The Lancet Global Health: WHO’s Snakebite Envenoming Strategy for prevention and control
Ren Minghui, assistant director general for communicable diseases at WHO, and colleagues from Tanzania and WHO

“…A key aspect of this [new snakebite] strategy will be to engage and empower communities in preventing venomous snakebites and increasing training to provide better treatment. … Success [against snakebites] will … depend on accelerating the development of antivenoms and, crucially, building a sustainable market for safe, effective treatments. … [I]ntegrating an approach to prevention, treatment, and management of snakebite envenoming, in which the community is fully engaged, into national health policy and health systems will be crucial. Tackling the underlying social, cultural, and economic barriers to health care that many victims of snakebite experience will lead to earlier treatment and more effective outcomes. … Reducing the number of snakebite-related deaths and disabilities by 50% by 2030 is achievable, as they are mostly preventable. But WHO cannot do this alone. When we launch the [global strategy], we will call on governments, health professionals, researchers, international health agencies, antivenom manufacturers, philanthropists, and other stakeholders for their support in its implementation” (5/22).

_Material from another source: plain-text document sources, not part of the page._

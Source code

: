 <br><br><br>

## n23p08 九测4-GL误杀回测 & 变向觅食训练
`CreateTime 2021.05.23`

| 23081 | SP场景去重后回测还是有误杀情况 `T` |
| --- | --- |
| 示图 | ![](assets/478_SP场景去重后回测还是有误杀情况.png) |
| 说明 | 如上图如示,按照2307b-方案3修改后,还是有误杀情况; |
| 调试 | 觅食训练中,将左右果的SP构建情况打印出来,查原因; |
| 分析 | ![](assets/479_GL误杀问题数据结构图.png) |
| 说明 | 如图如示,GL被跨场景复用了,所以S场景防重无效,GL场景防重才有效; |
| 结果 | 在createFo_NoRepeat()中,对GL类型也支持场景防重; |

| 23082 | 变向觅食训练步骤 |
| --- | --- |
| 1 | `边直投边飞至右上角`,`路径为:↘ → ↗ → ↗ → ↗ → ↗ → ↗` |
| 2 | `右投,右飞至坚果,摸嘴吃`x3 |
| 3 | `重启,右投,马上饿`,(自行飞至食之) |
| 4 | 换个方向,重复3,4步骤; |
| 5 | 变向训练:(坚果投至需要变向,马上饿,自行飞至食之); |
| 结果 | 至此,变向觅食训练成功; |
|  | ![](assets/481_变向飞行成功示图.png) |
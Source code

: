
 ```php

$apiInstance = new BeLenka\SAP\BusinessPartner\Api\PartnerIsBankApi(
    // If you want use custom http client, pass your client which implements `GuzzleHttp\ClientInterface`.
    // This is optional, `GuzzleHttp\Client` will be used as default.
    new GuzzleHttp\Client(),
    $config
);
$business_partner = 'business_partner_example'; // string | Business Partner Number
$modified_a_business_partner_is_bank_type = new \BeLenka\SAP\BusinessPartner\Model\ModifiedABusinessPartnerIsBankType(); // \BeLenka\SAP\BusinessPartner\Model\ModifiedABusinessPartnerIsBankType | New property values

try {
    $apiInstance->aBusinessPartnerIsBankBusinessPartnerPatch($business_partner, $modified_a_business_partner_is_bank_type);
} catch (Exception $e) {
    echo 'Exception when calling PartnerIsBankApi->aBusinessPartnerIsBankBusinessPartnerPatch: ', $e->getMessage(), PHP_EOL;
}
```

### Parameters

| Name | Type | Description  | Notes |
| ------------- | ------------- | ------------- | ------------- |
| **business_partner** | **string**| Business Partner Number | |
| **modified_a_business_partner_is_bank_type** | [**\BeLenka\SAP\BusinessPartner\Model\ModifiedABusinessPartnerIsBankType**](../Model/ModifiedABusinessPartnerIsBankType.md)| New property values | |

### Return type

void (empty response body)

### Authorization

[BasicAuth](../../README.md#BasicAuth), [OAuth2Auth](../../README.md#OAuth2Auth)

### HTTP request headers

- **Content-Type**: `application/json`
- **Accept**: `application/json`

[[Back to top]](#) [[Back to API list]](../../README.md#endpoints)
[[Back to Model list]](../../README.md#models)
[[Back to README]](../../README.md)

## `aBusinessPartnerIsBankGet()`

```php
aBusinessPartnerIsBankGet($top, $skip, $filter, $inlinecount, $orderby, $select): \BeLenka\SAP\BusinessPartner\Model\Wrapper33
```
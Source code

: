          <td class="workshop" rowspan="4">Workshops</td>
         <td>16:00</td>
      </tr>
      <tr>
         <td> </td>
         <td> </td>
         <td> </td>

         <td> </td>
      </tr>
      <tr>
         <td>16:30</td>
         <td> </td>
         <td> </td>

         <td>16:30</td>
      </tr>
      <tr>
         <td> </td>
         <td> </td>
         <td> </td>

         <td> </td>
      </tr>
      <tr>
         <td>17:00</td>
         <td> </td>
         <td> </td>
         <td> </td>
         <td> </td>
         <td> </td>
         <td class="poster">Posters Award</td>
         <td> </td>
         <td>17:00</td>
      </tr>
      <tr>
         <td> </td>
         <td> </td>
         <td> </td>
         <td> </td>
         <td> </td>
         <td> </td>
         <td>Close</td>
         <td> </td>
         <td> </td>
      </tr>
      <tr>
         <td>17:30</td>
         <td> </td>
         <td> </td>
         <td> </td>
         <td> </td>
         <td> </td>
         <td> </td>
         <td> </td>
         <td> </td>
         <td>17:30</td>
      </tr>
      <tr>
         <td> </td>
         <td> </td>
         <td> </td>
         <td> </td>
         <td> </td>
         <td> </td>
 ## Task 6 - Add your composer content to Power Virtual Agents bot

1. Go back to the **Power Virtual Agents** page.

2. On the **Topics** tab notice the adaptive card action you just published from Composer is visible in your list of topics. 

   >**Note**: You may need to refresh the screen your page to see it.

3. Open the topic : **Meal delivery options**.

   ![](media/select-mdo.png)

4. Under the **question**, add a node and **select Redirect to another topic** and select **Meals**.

STAT: Snakebites are on the rise as snakes migrate with climate change
Walter Ochieng, medical officer, health economist, and Aspen New Voices fellow

“…To stem [the] rising tide of death and disability [from snakebites], health systems must begin preparing now. … A few things should be done — and urgently. Countries need to update their maps of snake habitats and educate communities about new threats they may face from venomous snakes. Because different antivenoms are needed for different snakebites, this mapping will also help determine what antivenoms are needed where. Governments should consider providing manufacturers with incentives like tax breaks to resume production of antivenoms and to lower their prices for these drugs. … It is also important to begin funding research on promising universal antivenom candidates to treat bites from different snake species and on lifesaving antidotes like the antiparalytic drug neostigmine. … To be sure, these actions should not distract from the root cause of the problem. Global efforts to mitigate and reverse climate change must accelerate. The implementation of public health actions now will save millions of lives over the next decade, and avoid crippling disabilities…” (5/24).